It's Opening weekend 2003 and we're in Edwards County. We had received permission to hunt a strip of CRP, which was only a eighth of a mile wide, but a mile long. The first day we were allowed to walk only half of it, with the second day being allowed access to the whole thing.

The field was loaded with birds. There were eight of us walking, and no dog. We had covered the swath of this monstrous walk with quite a bit of shooting and roosters galore. We turned the first corner, had a few more get up, and were in the process of swinging the second corner when a rooster broke just to the right of me. I'm not sure who knocked it down, me or the guy to my right.

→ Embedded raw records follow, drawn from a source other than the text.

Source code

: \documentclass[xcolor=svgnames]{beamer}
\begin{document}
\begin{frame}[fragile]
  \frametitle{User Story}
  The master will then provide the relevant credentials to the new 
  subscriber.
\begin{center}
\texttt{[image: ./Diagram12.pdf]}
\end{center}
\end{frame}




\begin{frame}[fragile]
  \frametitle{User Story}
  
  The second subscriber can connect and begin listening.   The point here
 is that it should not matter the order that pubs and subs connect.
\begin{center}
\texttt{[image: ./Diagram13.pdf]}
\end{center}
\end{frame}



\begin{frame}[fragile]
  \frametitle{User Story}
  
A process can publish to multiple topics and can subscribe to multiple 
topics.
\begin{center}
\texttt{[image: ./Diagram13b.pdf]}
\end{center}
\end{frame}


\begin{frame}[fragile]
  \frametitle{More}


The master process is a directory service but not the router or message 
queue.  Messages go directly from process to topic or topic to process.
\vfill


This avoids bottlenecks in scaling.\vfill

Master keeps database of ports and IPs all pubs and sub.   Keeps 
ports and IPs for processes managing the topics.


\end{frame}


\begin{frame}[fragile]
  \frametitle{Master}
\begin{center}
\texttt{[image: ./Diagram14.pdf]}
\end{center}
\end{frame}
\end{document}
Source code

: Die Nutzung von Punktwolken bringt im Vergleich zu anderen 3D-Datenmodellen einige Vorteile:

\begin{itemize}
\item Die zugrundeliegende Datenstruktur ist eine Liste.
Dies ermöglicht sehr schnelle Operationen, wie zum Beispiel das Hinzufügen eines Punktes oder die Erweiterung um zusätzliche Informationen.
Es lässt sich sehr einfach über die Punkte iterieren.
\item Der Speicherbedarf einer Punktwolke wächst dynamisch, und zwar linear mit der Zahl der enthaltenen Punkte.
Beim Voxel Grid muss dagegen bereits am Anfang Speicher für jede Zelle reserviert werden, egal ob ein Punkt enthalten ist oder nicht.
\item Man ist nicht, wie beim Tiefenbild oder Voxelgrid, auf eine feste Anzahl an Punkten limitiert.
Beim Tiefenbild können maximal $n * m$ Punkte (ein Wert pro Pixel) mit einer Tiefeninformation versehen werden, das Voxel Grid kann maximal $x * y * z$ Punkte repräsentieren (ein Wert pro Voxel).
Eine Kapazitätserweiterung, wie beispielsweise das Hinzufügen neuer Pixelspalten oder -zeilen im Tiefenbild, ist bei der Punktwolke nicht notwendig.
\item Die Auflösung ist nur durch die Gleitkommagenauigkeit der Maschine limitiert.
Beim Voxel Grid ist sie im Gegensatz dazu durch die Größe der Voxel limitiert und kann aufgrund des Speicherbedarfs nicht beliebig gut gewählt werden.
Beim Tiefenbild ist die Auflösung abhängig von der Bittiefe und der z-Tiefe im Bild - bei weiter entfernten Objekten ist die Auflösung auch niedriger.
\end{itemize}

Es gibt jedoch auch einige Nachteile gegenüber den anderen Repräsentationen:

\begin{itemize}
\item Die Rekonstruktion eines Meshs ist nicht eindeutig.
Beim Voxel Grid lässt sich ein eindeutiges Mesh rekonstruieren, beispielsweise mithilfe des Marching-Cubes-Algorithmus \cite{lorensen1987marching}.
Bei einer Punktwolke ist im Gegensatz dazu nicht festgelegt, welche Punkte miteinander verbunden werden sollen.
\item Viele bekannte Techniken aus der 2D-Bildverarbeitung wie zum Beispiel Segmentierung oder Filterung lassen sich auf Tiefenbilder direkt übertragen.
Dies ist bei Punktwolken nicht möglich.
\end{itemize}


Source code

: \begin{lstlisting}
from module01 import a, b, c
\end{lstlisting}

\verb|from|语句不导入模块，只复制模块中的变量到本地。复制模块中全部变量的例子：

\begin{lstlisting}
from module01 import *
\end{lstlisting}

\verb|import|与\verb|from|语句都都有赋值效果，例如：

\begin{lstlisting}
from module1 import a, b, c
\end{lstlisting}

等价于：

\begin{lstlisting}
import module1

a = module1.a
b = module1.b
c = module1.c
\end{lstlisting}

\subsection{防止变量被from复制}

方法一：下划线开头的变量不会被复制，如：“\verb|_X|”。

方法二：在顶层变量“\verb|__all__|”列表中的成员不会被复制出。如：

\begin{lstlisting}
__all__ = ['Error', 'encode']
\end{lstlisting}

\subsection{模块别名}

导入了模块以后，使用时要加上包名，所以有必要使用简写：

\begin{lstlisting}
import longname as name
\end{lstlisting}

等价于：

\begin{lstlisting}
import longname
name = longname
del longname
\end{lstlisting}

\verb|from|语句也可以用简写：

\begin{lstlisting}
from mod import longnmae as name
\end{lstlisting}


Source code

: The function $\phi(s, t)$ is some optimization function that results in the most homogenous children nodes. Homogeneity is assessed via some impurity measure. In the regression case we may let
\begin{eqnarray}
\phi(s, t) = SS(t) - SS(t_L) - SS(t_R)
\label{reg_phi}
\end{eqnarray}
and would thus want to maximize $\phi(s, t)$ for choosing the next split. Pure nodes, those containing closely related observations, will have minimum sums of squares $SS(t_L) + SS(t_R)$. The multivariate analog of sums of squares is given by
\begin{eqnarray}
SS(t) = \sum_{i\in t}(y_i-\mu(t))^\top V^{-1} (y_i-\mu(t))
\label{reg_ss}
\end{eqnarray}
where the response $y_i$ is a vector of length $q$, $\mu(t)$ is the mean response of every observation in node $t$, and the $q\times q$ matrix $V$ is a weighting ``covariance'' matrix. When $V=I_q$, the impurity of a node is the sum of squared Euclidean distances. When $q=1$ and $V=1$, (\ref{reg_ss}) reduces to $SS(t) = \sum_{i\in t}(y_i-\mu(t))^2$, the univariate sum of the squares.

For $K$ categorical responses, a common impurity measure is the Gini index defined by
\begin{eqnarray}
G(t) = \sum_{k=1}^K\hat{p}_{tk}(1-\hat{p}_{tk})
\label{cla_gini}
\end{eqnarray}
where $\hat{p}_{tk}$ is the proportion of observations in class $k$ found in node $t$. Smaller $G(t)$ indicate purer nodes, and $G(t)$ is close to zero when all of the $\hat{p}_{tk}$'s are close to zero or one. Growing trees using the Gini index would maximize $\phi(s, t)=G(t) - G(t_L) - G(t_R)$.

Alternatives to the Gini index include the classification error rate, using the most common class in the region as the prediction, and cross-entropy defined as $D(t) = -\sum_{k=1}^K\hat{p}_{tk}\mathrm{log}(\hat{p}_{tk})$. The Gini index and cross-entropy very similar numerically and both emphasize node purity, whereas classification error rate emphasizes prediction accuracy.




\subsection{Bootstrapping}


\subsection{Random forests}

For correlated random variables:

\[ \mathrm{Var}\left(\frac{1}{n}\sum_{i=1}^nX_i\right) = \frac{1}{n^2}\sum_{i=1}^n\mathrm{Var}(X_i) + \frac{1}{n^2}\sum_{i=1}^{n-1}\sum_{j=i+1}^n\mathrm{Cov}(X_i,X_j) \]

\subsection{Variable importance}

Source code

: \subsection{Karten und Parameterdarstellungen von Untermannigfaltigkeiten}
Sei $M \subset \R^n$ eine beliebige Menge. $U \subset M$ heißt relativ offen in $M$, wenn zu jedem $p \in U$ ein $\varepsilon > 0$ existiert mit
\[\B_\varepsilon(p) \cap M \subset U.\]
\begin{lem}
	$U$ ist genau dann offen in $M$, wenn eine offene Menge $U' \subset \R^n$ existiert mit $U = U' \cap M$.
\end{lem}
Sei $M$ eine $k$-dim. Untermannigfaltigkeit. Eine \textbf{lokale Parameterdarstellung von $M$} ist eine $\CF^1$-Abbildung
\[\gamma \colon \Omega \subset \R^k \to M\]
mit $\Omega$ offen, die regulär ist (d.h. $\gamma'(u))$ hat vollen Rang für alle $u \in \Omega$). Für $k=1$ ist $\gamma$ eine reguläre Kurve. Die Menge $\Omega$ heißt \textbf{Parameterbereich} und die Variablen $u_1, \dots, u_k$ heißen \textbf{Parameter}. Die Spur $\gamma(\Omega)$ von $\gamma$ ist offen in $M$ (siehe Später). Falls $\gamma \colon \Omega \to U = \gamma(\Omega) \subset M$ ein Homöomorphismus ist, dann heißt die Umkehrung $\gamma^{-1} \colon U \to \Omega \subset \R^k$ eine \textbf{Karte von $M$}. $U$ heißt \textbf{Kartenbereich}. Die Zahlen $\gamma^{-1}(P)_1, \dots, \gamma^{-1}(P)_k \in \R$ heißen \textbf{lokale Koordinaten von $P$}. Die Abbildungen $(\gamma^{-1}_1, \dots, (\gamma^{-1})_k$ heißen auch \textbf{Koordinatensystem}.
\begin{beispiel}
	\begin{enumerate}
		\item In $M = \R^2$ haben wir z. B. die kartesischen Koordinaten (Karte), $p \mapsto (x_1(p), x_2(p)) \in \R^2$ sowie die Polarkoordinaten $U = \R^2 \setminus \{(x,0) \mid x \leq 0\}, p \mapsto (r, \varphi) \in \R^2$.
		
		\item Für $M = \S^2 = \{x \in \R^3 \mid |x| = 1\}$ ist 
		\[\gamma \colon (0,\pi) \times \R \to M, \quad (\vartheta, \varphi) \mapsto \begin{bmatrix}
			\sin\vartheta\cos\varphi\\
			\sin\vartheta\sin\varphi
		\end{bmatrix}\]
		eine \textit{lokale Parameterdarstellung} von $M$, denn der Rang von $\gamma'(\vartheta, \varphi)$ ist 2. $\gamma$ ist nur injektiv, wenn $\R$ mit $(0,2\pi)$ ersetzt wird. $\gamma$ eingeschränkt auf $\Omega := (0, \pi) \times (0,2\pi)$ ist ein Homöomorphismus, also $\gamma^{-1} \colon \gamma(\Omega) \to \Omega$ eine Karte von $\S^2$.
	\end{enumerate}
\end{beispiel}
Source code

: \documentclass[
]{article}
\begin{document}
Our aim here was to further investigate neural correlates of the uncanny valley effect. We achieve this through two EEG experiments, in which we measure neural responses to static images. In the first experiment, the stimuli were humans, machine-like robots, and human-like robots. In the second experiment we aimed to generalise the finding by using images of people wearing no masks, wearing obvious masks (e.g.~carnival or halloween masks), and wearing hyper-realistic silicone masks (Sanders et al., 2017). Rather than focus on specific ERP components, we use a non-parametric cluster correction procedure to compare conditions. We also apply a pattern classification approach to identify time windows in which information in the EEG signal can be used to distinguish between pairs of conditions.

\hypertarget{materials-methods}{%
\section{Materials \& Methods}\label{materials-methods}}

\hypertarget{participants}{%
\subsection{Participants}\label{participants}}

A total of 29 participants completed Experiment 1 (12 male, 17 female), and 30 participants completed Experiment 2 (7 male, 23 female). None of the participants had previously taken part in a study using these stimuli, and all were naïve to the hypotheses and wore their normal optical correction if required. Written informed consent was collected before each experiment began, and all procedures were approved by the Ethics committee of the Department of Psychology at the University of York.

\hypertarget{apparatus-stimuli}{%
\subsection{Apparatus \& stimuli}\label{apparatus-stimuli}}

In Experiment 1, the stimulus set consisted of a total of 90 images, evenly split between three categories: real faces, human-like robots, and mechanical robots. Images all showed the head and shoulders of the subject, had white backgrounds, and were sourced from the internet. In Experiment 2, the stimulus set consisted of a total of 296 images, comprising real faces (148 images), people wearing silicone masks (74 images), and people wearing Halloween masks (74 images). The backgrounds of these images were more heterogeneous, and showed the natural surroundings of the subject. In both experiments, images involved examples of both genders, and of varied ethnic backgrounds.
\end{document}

The bird tumbled out of the sky, landing on the green wheat field next to this CRP. However, instead of folding up neatly, the bird flipped over and took off running at full speed, dragging his wing. I took off like a sprinter stuck in quicksand as I have never been, nor ever will be accused of being fleet of foot. The guy on my right also took off after the bird as well, both of us never going to win a 100 meter dash, let alone the 100 meter mosey.

There were telephone poles dotting the mile line, each one surrounding by a tuft of weeds. This bird kept dashing ahead of us, by about 50-60 yards outside of the range of my modified choke. Tony an I stayed in hot (well really lukewarm pursuit) as every time we thought we had him pinned in a tuft of weeds, he'd sneak out the end, still dragging his wing.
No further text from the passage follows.